**What is needed**
Count how many lines in the entries below hold the string "Pipelines", and respond with that number only.

**Supplied material**
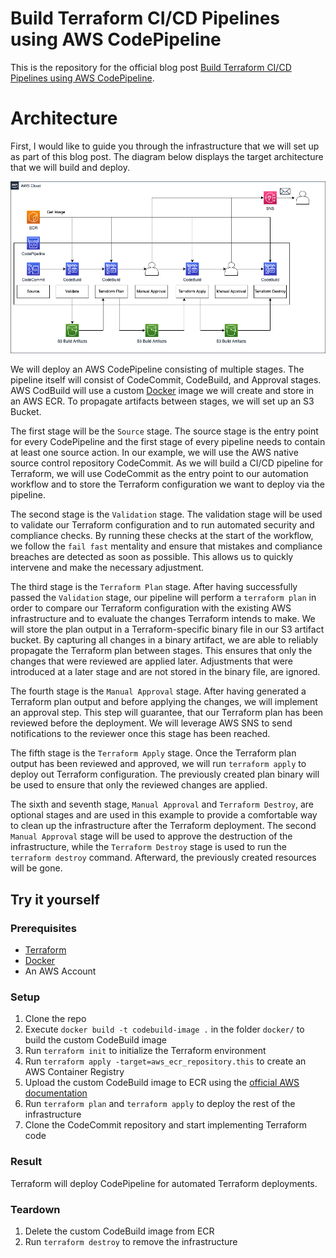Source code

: # Build Terraform CI/CD Pipelines using AWS CodePipeline

This is the repository for the official blog post [Build Terraform CI/CD Pipelines using AWS CodePipeline](https://www.hendrikhagen.com/blog/2023-05-30-terraform-ci-cd-pipelines/).

# Architecture

First, I would like to guide you through the infrastructure that we will set up as part of this blog post. The diagram below displays the target architecture that we will build and deploy.

![Architecture](media/architecture.png)

We will deploy an AWS CodePipeline consisting of multiple stages. The pipeline itself will consist of CodeCommit, CodeBuild, and Approval stages. AWS CodBuild will use a custom [Docker](https://www.docker.com/) image we will create and store in an AWS ECR. To propagate artifacts between stages, we will set up an S3 Bucket.

The first stage will be the `Source` stage. The source stage is the entry point for every CodePipeline and the first stage of every pipeline needs to contain at least one source action. In our example, we will use the AWS native source control repository CodeCommit. As we will build a CI/CD pipeline for Terraform, we will use CodeCommit as the entry point to our automation workflow and to store the Terraform configuration we want to deploy via the pipeline.

The second stage is the `Validation` stage. The validation stage will be used to validate our Terraform configuration and to run automated security and compliance checks. By running these checks at the start of the workflow, we follow the `fail fast` mentality and ensure that mistakes and compliance breaches are detected as soon as possible. This allows us to quickly intervene and make the necessary adjustment.

The third stage is the `Terraform Plan` stage. After having successfully passed the `Validation` stage, our pipeline will perform a `terraform plan` in order to compare our Terraform configuration with the existing AWS infrastructure and to evaluate the changes Terraform intends to make. We will store the plan output in a Terraform-specific binary file in our S3 artifact bucket. By capturing all changes in a binary artifact, we are able to reliably propagate the Terraform plan between stages. This ensures that only the changes that were reviewed are applied later. Adjustments that were introduced at a later stage and are not stored in the binary file, are ignored.

The fourth stage is the `Manual Approval` stage. After having generated a Terraform plan output and before applying the changes, we will implement an approval step. This step will guarantee, that our Terraform plan has been reviewed before the deployment. We will leverage AWS SNS to send notifications to the reviewer once this stage has been reached.

The fifth stage is the `Terraform Apply` stage. Once the Terraform plan output has been reviewed and approved, we will run `terraform apply` to deploy out Terraform configuration. The previously created plan binary will be used to ensure that only the reviewed changes are applied.

The sixth and seventh stage, `Manual Approval` and `Terraform Destroy`, are optional stages and are used in this example to provide a comfortable way to clean up the infrastructure after the Terraform deployment. The second `Manual Approval` stage will be used to approve the destruction of the infrastructure, while the `Terraform Destroy` stage is used to run the `terraform destroy` command. Afterward, the previously created resources will be gone.

## Try it yourself

### Prerequisites

- [Terraform](https://developer.hashicorp.com/terraform/downloads)
- [Docker](https://www.docker.com/)
- An AWS Account

### Setup

1. Clone the repo
2. Execute `docker build -t codebuild-image .` in the folder `docker/` to build the custom CodeBuild image
4. Run `terraform init` to initialize the Terraform environment
5. Run `terraform apply -target=aws_ecr_repository.this` to create an AWS Container Registry
6. Upload the custom CodeBuild image to ECR using the [official AWS documentation](https://docs.aws.amazon.com/AmazonECR/latest/userguide/docker-push-ecr-image.html)
7. Run `terraform plan` and `terraform apply` to deploy the rest of the infrastructure
8. Clone the CodeCommit repository and start implementing Terraform code

### Result

Terraform will deploy CodePipeline for automated Terraform deployments.

### Teardown

1. Delete the custom CodeBuild image from ECR
2. Run `terraform destroy` to remove the infrastructure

**Expected output**
2